_SUPPLIED MATERIAL_.
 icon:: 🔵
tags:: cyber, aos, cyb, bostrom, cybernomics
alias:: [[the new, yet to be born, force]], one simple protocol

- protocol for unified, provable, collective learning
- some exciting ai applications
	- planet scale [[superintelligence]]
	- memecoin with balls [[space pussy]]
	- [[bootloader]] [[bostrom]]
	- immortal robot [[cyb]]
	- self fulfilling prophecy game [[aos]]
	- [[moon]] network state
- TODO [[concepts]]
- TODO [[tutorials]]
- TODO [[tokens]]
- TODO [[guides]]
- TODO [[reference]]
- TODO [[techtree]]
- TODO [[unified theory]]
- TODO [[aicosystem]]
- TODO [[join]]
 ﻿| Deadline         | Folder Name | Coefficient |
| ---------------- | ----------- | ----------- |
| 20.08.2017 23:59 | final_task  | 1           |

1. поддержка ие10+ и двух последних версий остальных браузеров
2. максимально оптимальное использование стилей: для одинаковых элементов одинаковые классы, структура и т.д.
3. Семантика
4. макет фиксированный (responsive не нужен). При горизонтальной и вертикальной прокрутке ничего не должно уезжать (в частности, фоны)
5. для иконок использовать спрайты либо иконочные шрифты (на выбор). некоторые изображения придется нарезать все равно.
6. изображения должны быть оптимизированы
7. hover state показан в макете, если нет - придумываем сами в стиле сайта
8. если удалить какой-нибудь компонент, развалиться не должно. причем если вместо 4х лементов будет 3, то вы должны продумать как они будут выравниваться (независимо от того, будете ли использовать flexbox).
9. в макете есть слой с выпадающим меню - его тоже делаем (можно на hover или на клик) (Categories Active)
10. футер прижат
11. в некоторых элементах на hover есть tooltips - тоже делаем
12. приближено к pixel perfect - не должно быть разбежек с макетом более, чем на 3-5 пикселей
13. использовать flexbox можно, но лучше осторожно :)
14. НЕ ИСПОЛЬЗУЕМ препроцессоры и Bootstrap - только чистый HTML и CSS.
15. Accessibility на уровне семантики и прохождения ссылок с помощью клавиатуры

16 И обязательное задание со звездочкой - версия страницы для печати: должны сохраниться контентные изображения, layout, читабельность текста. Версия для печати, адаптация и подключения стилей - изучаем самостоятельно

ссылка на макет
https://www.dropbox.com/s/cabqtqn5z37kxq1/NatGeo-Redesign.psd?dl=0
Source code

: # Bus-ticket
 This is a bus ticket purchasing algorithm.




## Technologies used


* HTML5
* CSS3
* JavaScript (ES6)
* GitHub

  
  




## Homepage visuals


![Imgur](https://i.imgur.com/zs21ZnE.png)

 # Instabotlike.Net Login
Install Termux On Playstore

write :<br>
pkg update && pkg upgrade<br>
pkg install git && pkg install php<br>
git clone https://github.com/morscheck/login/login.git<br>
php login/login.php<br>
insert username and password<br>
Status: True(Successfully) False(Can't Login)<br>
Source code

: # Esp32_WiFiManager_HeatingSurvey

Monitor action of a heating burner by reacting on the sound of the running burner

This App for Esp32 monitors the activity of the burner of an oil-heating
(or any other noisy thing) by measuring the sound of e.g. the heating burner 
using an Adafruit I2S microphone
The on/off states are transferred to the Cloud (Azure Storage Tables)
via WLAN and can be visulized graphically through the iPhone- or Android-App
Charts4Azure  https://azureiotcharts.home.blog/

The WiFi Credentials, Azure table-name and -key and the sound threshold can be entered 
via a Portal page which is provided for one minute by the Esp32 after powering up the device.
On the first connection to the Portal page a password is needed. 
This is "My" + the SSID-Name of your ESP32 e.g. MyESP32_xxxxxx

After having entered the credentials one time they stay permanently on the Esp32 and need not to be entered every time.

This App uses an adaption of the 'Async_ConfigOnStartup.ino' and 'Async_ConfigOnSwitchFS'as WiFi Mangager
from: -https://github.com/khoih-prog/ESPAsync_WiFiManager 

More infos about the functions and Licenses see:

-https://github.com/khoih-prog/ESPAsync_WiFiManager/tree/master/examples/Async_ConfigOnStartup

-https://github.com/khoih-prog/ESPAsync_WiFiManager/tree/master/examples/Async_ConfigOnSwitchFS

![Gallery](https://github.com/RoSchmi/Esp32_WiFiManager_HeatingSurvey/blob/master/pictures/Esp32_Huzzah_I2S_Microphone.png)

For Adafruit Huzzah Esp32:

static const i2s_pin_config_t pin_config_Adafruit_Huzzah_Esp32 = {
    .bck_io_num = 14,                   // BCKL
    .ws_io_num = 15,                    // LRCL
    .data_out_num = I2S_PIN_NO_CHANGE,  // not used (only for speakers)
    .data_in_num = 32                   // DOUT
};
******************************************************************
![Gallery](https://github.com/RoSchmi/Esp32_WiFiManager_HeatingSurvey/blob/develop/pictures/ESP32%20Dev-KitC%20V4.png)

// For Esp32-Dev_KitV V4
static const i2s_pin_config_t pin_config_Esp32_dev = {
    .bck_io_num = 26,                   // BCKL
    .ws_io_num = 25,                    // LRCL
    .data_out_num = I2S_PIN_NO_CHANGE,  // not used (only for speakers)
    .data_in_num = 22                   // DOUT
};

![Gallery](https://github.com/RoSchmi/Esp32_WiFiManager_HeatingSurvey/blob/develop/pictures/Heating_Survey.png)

_TASK INSTRUCTIONS_. Using the data above, print exactly the lines from the line that contains "- TODO [[techtree]]" through the line that contains "11. в некоторых", with both included.

_SOLVED EXERCISE_.
- TODO [[techtree]]
- TODO [[unified theory]]
- TODO [[aicosystem]]
- TODO [[join]]
 ﻿| Deadline         | Folder Name | Coefficient |
| ---------------- | ----------- | ----------- |
| 20.08.2017 23:59 | final_task  | 1           |

1. поддержка ие10+ и двух последних версий остальных браузеров
2. максимально оптимальное использование стилей: для одинаковых элементов одинаковые классы, структура и т.д.
3. Семантика
4. макет фиксированный (responsive не нужен). При горизонтальной и вертикальной прокрутке ничего не должно уезжать (в частности, фоны)
5. для иконок использовать спрайты либо иконочные шрифты (на выбор). некоторые изображения придется нарезать все равно.
6. изображения должны быть оптимизированы
7. hover state показан в макете, если нет - придумываем сами в стиле сайта
8. если удалить какой-нибудь компонент, развалиться не должно. причем если вместо 4х лементов будет 3, то вы должны продумать как они будут выравниваться (независимо от того, будете ли использовать flexbox).
9. в макете есть слой с выпадающим меню - его тоже делаем (можно на hover или на клик) (Categories Active)
10. футер прижат
11. в некоторых элементах на hover есть tooltips - тоже делаем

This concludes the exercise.